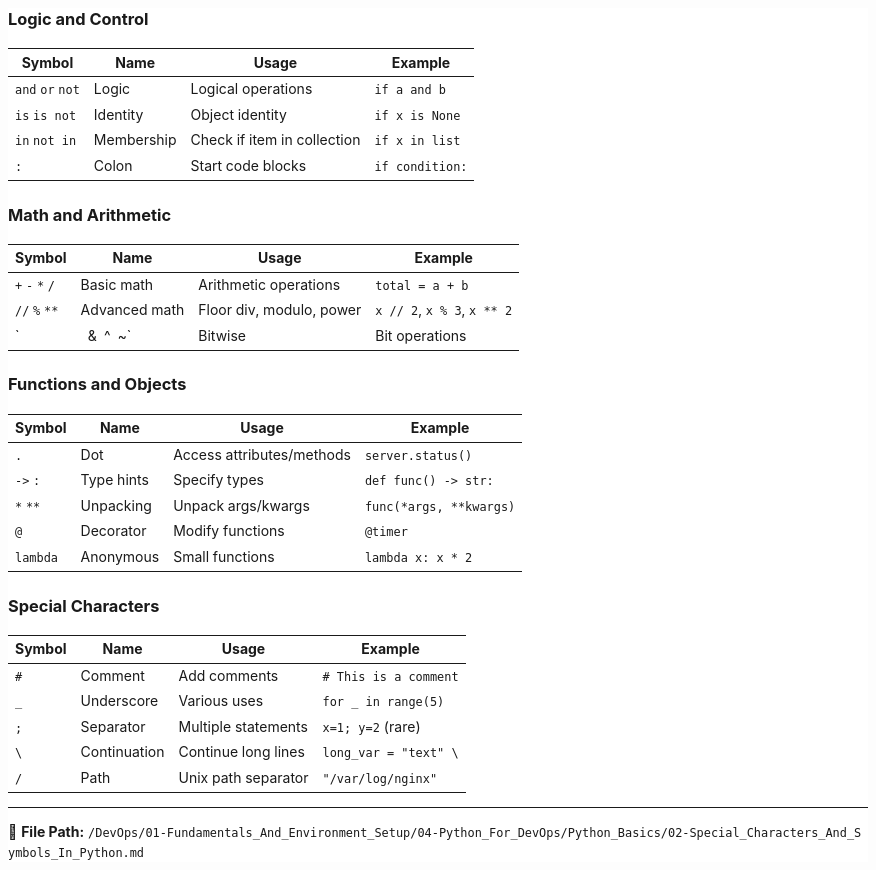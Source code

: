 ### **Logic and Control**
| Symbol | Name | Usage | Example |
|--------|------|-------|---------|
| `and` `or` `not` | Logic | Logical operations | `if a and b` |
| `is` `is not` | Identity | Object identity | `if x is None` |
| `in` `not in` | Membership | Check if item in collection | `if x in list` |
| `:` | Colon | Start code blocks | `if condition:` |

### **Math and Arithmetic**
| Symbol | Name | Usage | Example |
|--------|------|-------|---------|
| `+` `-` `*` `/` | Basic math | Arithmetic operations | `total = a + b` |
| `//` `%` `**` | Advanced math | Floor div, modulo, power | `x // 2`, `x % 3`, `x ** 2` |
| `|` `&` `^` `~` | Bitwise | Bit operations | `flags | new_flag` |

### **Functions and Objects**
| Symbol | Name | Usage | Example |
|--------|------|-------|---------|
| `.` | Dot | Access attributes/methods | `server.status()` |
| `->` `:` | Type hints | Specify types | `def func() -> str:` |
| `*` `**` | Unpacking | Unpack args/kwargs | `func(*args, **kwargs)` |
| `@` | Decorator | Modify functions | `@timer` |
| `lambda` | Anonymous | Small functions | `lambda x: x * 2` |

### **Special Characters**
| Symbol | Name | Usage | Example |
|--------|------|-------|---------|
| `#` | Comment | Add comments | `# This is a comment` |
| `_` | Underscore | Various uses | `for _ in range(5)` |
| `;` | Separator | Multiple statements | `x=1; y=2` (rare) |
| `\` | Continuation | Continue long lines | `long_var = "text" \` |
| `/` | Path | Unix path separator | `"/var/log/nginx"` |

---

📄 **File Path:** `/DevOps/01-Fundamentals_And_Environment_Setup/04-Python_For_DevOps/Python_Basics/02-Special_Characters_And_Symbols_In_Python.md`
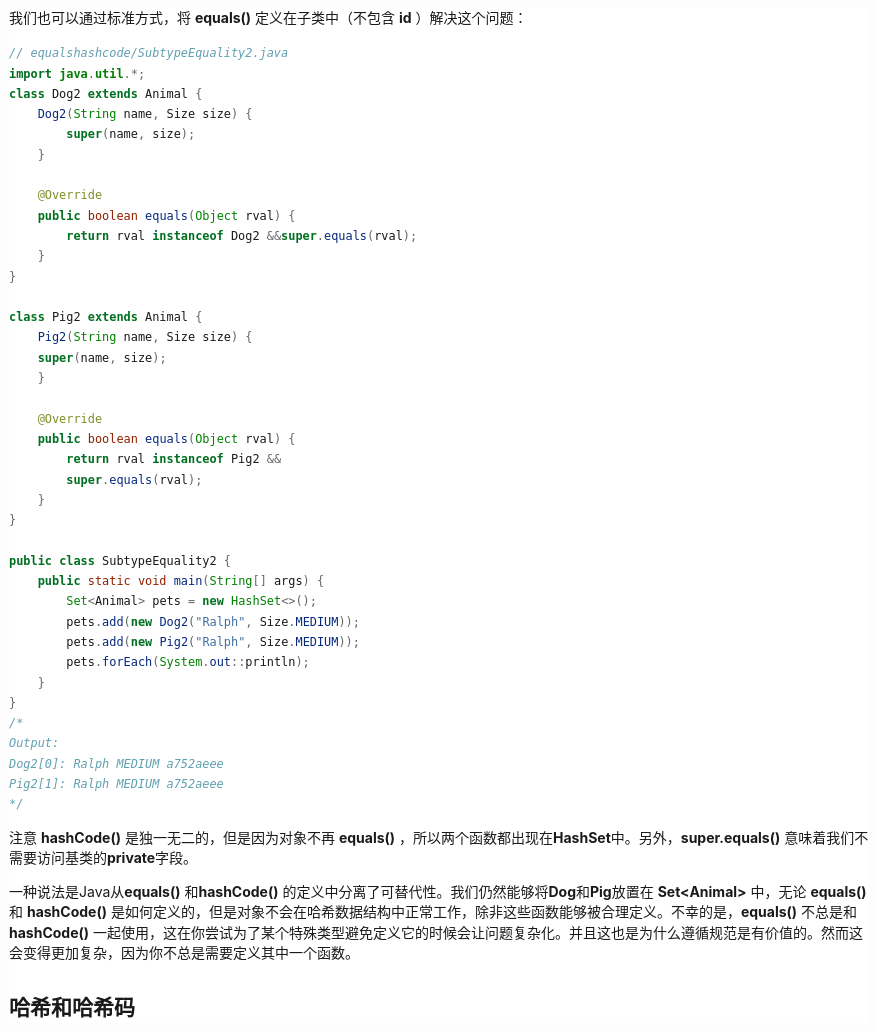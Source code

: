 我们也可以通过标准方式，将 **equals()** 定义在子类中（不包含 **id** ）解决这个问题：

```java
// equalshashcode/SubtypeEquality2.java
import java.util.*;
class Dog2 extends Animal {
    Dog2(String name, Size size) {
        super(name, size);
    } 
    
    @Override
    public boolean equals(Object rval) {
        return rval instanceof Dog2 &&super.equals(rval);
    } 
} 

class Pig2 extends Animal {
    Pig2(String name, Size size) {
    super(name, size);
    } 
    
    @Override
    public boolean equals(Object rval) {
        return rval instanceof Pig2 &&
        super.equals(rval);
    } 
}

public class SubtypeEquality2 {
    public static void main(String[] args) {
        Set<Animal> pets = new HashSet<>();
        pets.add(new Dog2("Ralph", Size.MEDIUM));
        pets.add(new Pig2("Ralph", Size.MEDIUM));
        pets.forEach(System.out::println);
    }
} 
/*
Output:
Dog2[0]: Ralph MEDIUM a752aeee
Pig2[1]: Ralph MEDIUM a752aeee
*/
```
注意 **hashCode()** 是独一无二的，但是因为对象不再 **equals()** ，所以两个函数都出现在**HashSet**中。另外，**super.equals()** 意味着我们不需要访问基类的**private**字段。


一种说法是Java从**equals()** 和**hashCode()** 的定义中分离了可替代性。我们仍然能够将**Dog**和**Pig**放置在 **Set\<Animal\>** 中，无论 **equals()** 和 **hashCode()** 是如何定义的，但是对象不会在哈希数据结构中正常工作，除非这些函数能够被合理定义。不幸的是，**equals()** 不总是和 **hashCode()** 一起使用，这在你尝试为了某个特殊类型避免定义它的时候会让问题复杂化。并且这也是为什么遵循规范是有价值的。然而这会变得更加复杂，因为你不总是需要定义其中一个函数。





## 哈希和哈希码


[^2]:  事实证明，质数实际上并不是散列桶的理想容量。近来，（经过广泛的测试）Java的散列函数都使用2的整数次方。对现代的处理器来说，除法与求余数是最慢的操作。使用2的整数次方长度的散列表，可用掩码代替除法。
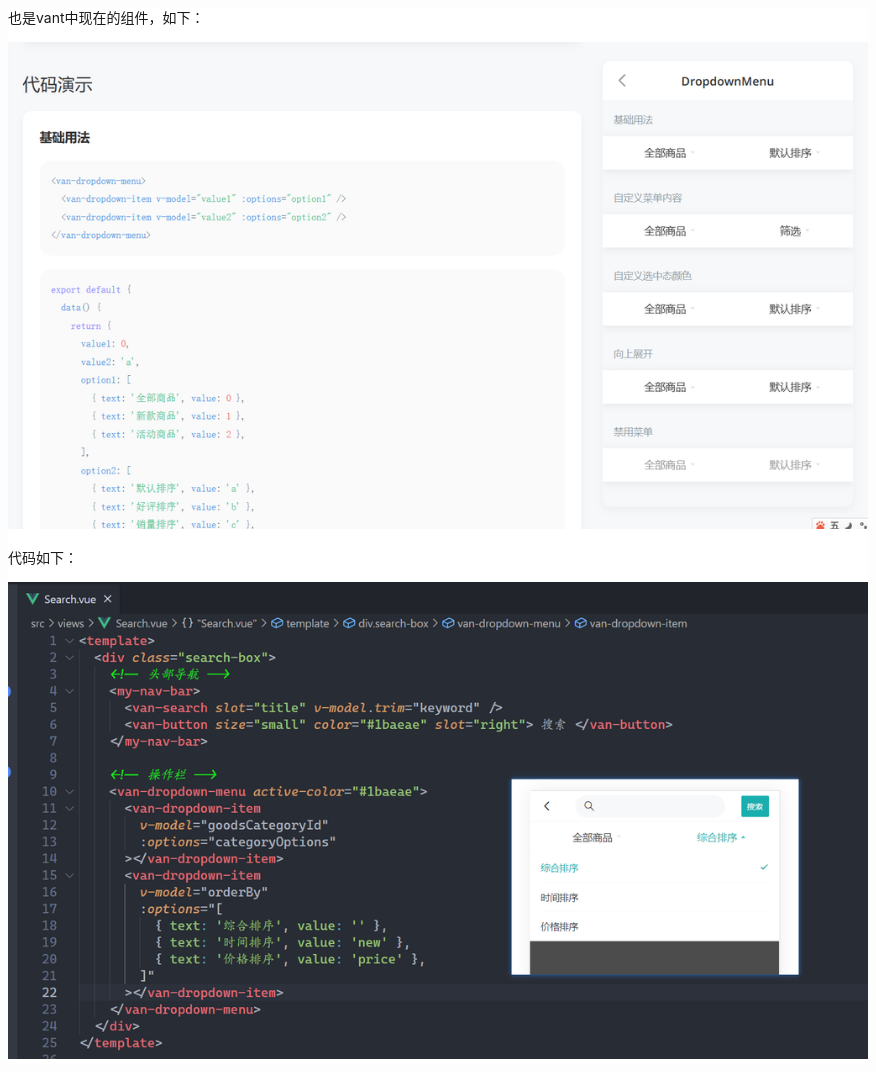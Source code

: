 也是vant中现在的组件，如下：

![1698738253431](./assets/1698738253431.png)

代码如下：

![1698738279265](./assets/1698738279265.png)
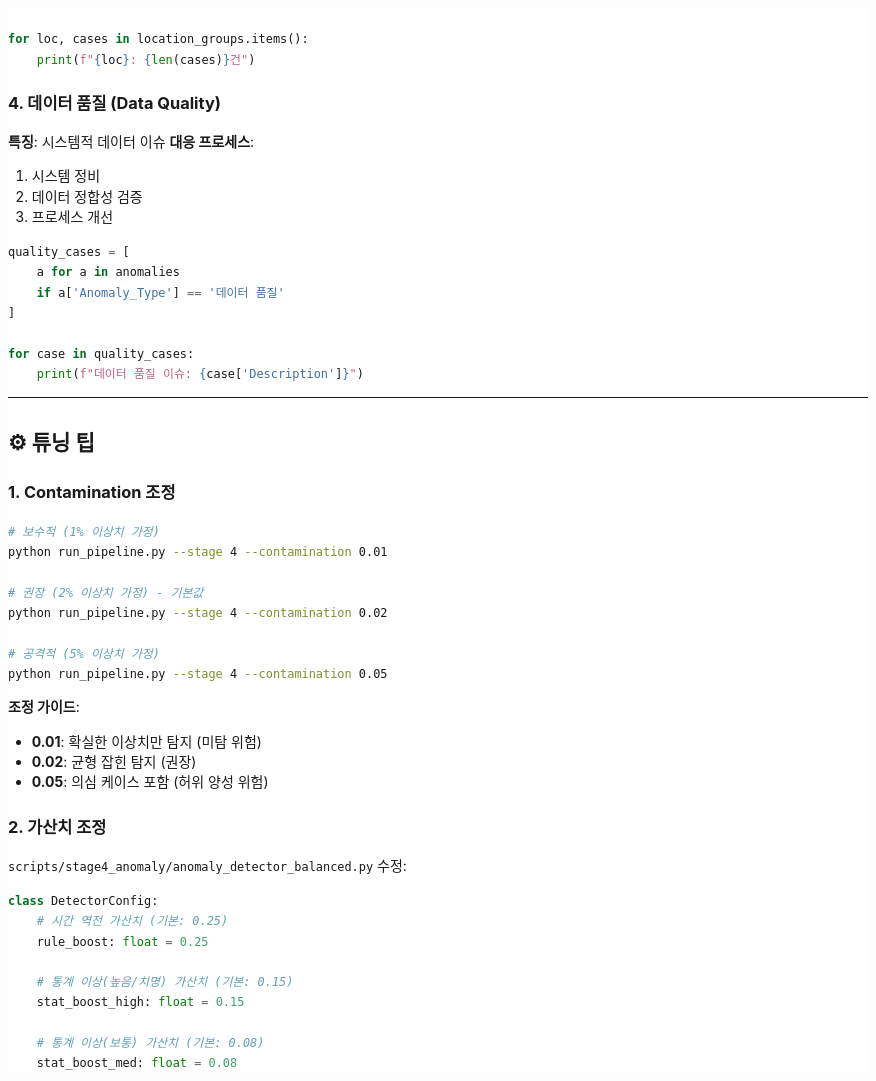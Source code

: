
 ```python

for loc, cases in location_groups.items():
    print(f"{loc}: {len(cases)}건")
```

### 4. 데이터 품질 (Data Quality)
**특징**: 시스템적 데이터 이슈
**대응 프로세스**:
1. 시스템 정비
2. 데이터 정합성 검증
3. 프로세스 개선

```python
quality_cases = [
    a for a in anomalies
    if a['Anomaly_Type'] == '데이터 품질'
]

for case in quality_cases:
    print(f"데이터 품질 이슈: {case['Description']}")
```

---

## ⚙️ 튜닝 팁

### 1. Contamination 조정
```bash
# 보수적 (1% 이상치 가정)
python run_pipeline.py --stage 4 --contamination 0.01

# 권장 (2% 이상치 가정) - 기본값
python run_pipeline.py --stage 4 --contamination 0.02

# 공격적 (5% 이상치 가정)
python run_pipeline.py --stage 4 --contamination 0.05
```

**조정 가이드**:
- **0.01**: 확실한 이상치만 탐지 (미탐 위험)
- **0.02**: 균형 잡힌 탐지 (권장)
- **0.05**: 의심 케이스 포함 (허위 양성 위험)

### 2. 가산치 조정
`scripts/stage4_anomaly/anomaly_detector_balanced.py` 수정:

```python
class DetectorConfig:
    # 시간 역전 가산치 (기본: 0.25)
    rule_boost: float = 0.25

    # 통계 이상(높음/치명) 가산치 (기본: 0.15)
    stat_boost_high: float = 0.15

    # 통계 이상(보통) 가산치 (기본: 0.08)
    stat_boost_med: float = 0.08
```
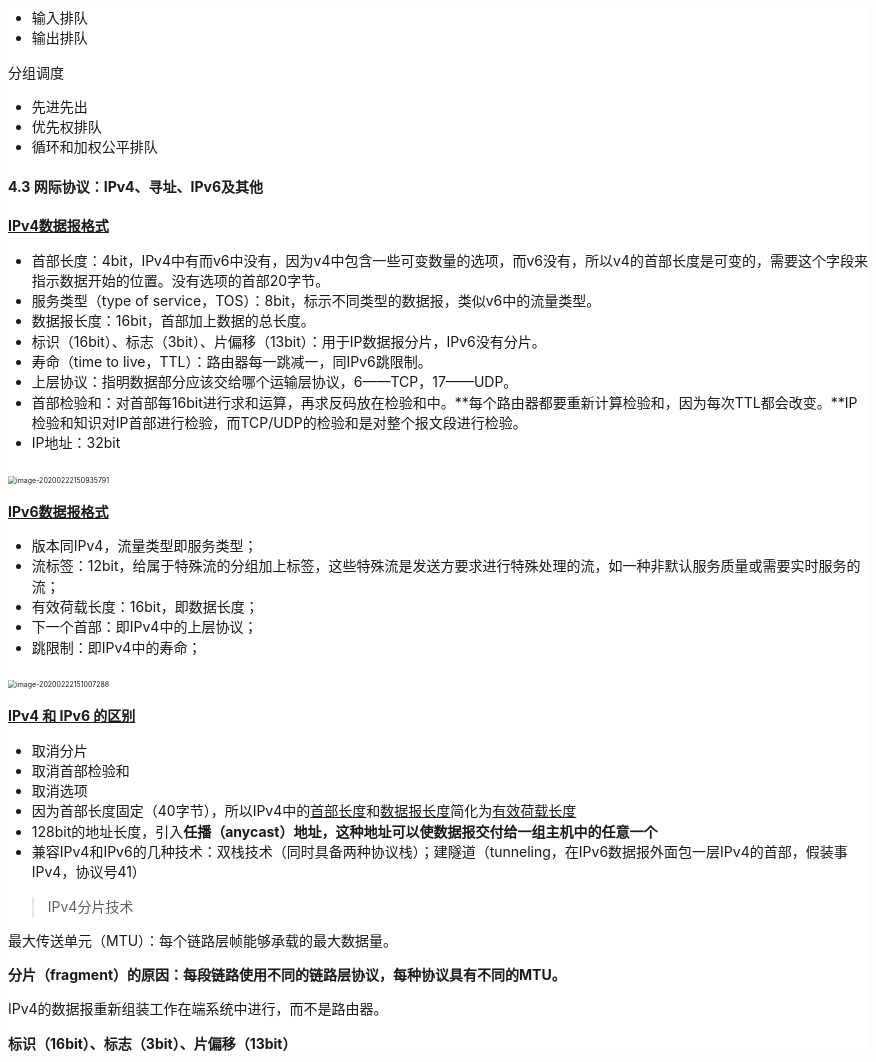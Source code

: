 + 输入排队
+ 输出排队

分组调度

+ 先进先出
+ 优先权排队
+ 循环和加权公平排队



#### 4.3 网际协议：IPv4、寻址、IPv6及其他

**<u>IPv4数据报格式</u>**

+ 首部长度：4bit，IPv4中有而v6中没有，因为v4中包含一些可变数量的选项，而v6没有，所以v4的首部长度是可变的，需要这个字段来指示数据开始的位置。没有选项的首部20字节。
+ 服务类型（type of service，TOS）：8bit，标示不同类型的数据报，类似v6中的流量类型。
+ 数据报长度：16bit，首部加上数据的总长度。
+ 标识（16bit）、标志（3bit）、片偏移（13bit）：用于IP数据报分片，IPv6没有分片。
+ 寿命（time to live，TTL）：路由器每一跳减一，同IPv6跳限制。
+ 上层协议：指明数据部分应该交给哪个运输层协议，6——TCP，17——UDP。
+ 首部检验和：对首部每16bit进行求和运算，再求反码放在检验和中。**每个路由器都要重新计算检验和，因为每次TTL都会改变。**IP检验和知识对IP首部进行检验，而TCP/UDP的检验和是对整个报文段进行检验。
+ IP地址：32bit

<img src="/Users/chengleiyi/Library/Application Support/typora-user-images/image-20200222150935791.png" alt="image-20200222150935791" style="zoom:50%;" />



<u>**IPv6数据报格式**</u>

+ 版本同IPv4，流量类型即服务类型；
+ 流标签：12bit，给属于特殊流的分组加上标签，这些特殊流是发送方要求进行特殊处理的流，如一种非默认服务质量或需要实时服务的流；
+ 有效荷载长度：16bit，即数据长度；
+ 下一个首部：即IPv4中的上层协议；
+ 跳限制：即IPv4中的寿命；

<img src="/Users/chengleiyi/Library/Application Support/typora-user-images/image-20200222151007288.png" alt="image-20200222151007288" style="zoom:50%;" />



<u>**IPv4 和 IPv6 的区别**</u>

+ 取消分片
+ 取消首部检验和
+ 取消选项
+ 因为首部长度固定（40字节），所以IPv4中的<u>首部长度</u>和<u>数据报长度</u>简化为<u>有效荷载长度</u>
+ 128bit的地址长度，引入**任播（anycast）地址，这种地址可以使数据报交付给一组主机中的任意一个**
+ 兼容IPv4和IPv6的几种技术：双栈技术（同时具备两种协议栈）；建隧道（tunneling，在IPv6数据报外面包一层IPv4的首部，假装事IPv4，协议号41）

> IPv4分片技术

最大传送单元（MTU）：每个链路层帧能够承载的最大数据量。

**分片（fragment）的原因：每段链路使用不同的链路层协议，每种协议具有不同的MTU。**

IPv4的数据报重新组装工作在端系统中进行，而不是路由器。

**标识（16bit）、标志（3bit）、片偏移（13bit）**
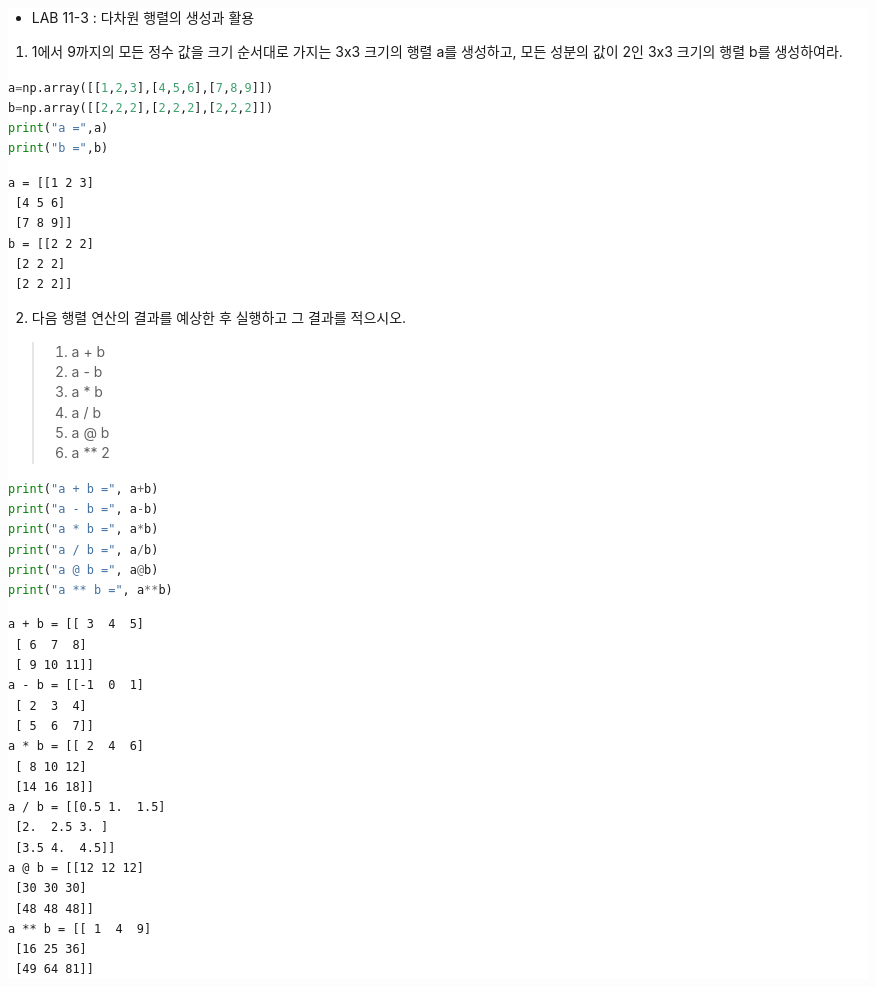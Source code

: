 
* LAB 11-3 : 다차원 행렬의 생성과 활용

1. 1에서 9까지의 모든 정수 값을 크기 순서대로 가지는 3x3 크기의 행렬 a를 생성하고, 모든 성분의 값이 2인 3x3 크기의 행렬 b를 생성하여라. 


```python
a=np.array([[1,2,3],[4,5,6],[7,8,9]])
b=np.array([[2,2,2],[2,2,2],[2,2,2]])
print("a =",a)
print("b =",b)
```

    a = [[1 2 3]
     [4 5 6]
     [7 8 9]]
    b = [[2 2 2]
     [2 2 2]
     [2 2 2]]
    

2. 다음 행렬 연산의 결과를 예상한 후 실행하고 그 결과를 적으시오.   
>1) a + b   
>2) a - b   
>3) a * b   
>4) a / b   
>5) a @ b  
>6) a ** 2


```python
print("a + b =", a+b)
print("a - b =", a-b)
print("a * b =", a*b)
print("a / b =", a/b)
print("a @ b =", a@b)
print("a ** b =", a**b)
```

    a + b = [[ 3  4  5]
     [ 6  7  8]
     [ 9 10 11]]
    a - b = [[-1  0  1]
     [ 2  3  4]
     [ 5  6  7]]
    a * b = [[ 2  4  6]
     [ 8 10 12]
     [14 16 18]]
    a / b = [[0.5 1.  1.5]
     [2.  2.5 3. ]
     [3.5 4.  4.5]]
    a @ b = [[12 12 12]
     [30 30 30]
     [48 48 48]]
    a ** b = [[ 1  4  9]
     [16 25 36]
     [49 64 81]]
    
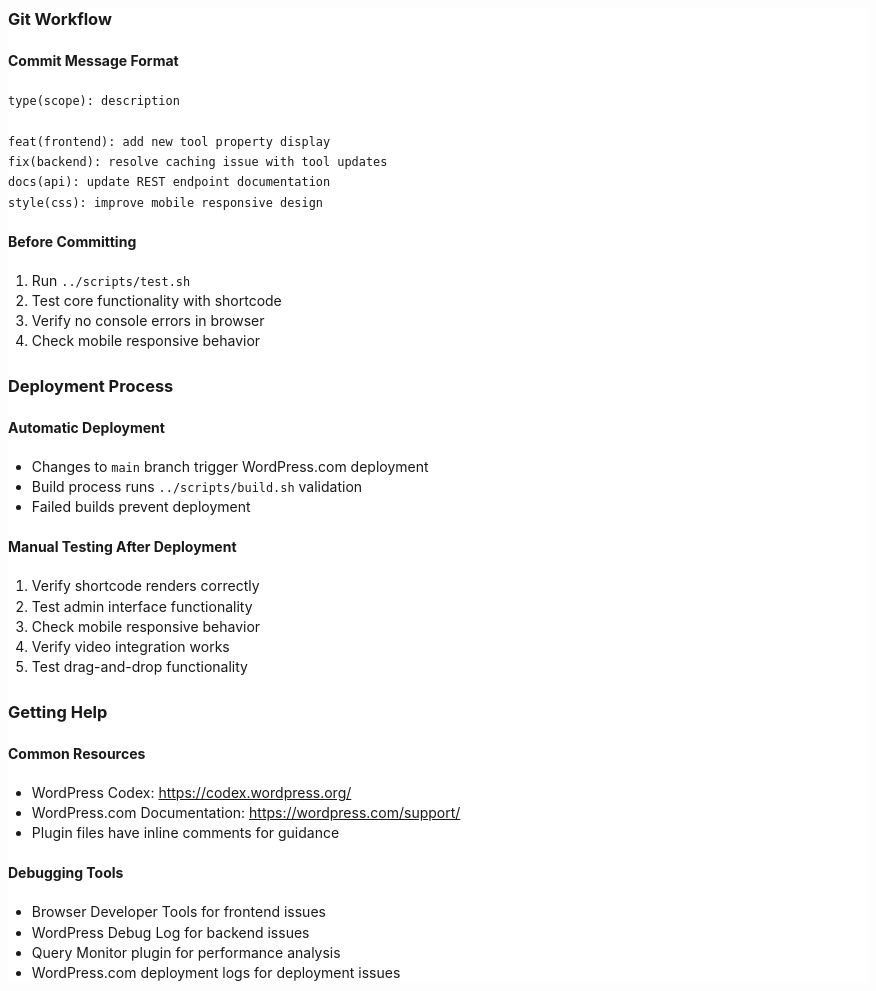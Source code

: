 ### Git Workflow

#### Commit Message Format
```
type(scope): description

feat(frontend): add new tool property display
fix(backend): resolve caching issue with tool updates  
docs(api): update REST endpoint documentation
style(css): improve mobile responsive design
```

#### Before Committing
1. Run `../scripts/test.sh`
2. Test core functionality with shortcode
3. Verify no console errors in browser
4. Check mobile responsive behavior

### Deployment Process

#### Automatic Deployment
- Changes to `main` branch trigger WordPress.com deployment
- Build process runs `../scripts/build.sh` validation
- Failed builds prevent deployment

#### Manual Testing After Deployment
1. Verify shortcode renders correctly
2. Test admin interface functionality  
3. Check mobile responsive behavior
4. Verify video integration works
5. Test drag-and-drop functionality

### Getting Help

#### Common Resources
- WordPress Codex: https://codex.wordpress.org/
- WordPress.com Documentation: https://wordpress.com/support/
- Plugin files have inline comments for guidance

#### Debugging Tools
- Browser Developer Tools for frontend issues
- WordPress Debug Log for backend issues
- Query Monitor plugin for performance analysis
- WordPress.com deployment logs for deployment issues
====
* [EXERCISE AIM]: Your answer should consist of each line of the data above in which the word "class" occurs.

* [FINISHED EXERCISE]:
class Dog2 extends Animal {
class Pig2 extends Animal {
public class SubtypeEquality2 {
class DetectorConfig:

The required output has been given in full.